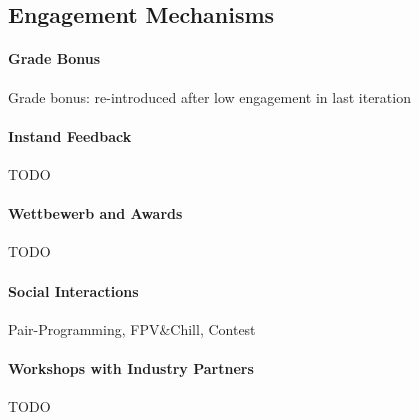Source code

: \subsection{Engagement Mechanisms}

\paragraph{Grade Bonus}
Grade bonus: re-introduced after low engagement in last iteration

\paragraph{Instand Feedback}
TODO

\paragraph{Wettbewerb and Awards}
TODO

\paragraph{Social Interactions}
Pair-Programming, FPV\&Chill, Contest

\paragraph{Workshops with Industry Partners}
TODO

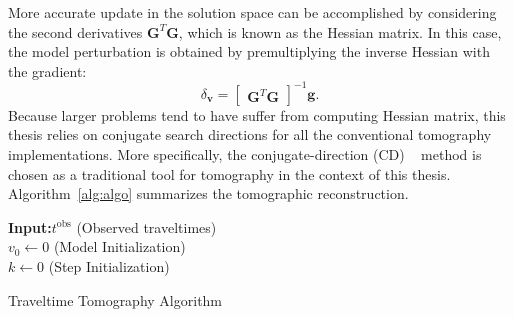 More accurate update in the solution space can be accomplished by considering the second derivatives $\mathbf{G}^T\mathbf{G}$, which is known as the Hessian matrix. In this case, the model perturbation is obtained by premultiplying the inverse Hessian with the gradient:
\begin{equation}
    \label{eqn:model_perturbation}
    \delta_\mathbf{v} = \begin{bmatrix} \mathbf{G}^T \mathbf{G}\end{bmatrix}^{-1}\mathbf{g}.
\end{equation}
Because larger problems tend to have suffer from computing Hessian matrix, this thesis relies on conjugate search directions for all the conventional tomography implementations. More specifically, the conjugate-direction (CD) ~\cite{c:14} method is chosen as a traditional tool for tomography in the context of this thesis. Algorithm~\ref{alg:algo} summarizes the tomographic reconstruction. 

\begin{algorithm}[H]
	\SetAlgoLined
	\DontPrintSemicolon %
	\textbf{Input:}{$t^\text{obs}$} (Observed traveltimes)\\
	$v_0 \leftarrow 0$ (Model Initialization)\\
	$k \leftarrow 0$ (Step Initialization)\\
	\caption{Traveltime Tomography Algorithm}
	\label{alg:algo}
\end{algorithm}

**Problem details**:
The expected output is the complete listing, word for word, without any picture.

**Output for this exercise**:
Source code

: \subsection{Engagement Mechanisms}

\paragraph{Grade Bonus}
Grade bonus: re-introduced after low engagement in last iteration

\paragraph{Instand Feedback}
TODO

\paragraph{Wettbewerb and Awards}
TODO

\paragraph{Social Interactions}
Pair-Programming, FPV\&Chill, Contest

\paragraph{Workshops with Industry Partners}
TODO

 More accurate update in the solution space can be accomplished by considering the second derivatives $\mathbf{G}^T\mathbf{G}$, which is known as the Hessian matrix. In this case, the model perturbation is obtained by premultiplying the inverse Hessian with the gradient:
\begin{equation}
    \label{eqn:model_perturbation}
    \delta_\mathbf{v} = \begin{bmatrix} \mathbf{G}^T \mathbf{G}\end{bmatrix}^{-1}\mathbf{g}.
\end{equation}
Because larger problems tend to have suffer from computing Hessian matrix, this thesis relies on conjugate search directions for all the conventional tomography implementations. More specifically, the conjugate-direction (CD) ~\cite{c:14} method is chosen as a traditional tool for tomography in the context of this thesis. Algorithm~\ref{alg:algo} summarizes the tomographic reconstruction. 

\begin{algorithm}[H]
	\SetAlgoLined
	\DontPrintSemicolon %
	\textbf{Input:}{$t^\text{obs}$} (Observed traveltimes)\\
	$v_0 \leftarrow 0$ (Model Initialization)\\
	$k \leftarrow 0$ (Step Initialization)\\
	\caption{Traveltime Tomography Algorithm}
	\label{alg:algo}
\end{algorithm}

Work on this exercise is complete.